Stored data
▬▬▬▬▬▬▬▬▬▬
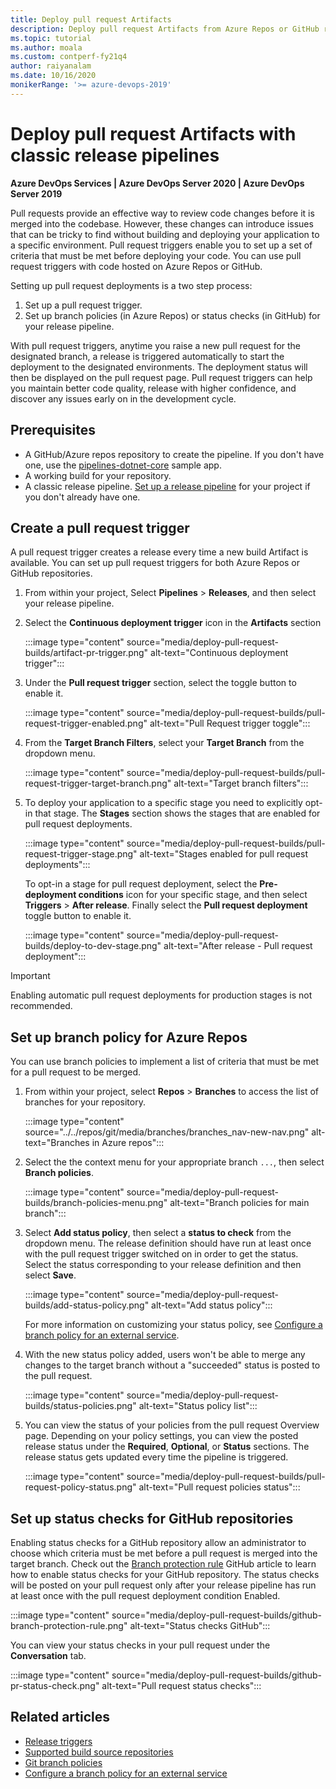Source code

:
 ```yaml
---
title: Deploy pull request Artifacts
description: Deploy pull request Artifacts from Azure Repos or GitHub repository
ms.topic: tutorial
ms.author: moala
ms.custom: contperf-fy21q4
author: raiyanalam
ms.date: 10/16/2020
monikerRange: '>= azure-devops-2019'
---
```


# Deploy pull request Artifacts with classic release pipelines

**Azure DevOps Services | Azure DevOps Server 2020 | Azure DevOps Server 2019**

Pull requests provide an effective way to review code changes before it is merged into the codebase. However, these changes can introduce issues that can be tricky to find without building and deploying your application to a specific environment. Pull request triggers enable you to set up a set of criteria that must be met before deploying your code. You can use pull request triggers with code hosted on Azure Repos or GitHub.

Setting up pull request deployments is a two step process:

1. Set up a pull request trigger.
2. Set up branch policies (in Azure Repos) or status checks (in GitHub) for your release pipeline.

With pull request triggers, anytime you raise a new pull request for the designated branch, a release is triggered automatically to start the deployment to the designated environments. The deployment status will then be displayed on the pull request page. Pull request triggers can help you maintain better code quality, release with higher confidence, and discover any issues early on in the development cycle.

## Prerequisites

- A GitHub/Azure repos repository to create the pipeline. If you don't have one, use the [pipelines-dotnet-core](https://github.com/MicrosoftDocs/pipelines-dotnet-core) sample app.
- A working build for your repository.
- A classic release pipeline. [Set up a release pipeline](/azure/devops/pipelines/release/deploy-multiple-branches#set-up-a-release-pipeline) for your project if you don't already have one.

## Create a pull request trigger

A pull request trigger creates a release every time a new build Artifact is available. You can set up pull request triggers for both Azure Repos or GitHub repositories.

1. From within your project, Select **Pipelines** > **Releases**, and then select your release pipeline.

1. Select the **Continuous deployment trigger** icon in the **Artifacts** section

    :::image type="content" source="media/deploy-pull-request-builds/artifact-pr-trigger.png" alt-text="Continuous deployment trigger":::

2. Under the **Pull request trigger** section, select the toggle button to enable it.

    :::image type="content" source="media/deploy-pull-request-builds/pull-request-trigger-enabled.png" alt-text="Pull Request trigger toggle":::

3. From the **Target Branch Filters**, select your **Target Branch** from the dropdown menu.

    :::image type="content" source="media/deploy-pull-request-builds/pull-request-trigger-target-branch.png" alt-text="Target branch filters":::

4. To deploy your application to a specific stage you need to explicitly opt-in that stage. The **Stages** section shows the stages that are enabled for pull request deployments.

    :::image type="content" source="media/deploy-pull-request-builds/pull-request-trigger-stage.png" alt-text="Stages enabled for pull request deployments":::

   To opt-in a stage for pull request deployment, select the **Pre-deployment conditions** icon for your specific stage, and then select **Triggers** > **After release**. Finally select the **Pull request deployment** toggle button to enable it. 

    :::image type="content" source="media/deploy-pull-request-builds/deploy-to-dev-stage.png" alt-text="After release - Pull request deployment":::

> [!IMPORTANT]
> Enabling automatic pull request deployments for production stages is not recommended.

## Set up branch policy for Azure Repos

You can use branch policies to implement a list of criteria that must be met for a pull request to be merged.

1. From within your project, select **Repos** > **Branches** to access the list of branches for your repository.

    :::image type="content" source="../../repos/git/media/branches/branches_nav-new-nav.png" alt-text="Branches in Azure repos":::

2. Select the the context menu for your appropriate branch `...`, then select **Branch policies**.

    :::image type="content" source="media/deploy-pull-request-builds/branch-policies-menu.png" alt-text="Branch policies for main branch":::

3. Select **Add status policy**, then select a **status to check** from the dropdown menu. The release definition should have run at least once with the pull request trigger switched on in order to get the status. Select the status corresponding to your release definition and then select **Save**.

    :::image type="content" source="media/deploy-pull-request-builds/add-status-policy.png" alt-text="Add status policy":::

   For more information on customizing your status policy, see [Configure a branch policy for an external service](../../repos/git/pr-status-policy.md).

4. With the new status policy added, users won't be able to merge any changes to the target branch without a "succeeded" status is posted to the pull request.

    :::image type="content" source="media/deploy-pull-request-builds/status-policies.png" alt-text="Status policy list":::

5. You can view the status of your policies from the pull request Overview page. Depending on your policy settings, you can view the posted release status under the **Required**, **Optional**, or **Status** sections. The release status gets updated every time the pipeline is triggered.
   
    :::image type="content" source="media/deploy-pull-request-builds/pull-request-policy-status.png" alt-text="Pull request policies status":::

## Set up status checks for GitHub repositories

Enabling status checks for a GitHub repository allow an administrator to choose which criteria must be met before a pull request is merged into the target branch. Check out the [Branch protection rule](https://docs.github.com/free-pro-team@latest/github/administering-a-repository/enabling-required-status-checks) GitHub article to learn how to enable status checks for your GitHub repository. The status checks will be posted on your pull request only after your release pipeline has run at least once with the pull request deployment condition Enabled.

:::image type="content" source="media/deploy-pull-request-builds/github-branch-protection-rule.png" alt-text="Status checks GitHub":::

You can view your status checks in your pull request under the **Conversation** tab.
   
:::image type="content" source="media/deploy-pull-request-builds/github-pr-status-check.png" alt-text="Pull request status checks":::

## Related articles

- [Release triggers](triggers.md)
- [Supported build source repositories](../repos/index.md)
- [Git branch policies](../../repos/git/branch-policies-overview.md)
- [Configure a branch policy for an external service](../../repos/git/pr-status-policy.md)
▬▬▬▬▬▬▬▬▬▬
WHAT NEEDS TO BE DONE: All lines from the one that contains "- [Release triggers](triggers.md)" to the end of the records above are to be copied exactly; leave out the rest.

ANSWER SECTION:
- [Release triggers](triggers.md)
- [Supported build source repositories](../repos/index.md)
- [Git branch policies](../../repos/git/branch-policies-overview.md)
- [Configure a branch policy for an external service](../../repos/git/pr-status-policy.md)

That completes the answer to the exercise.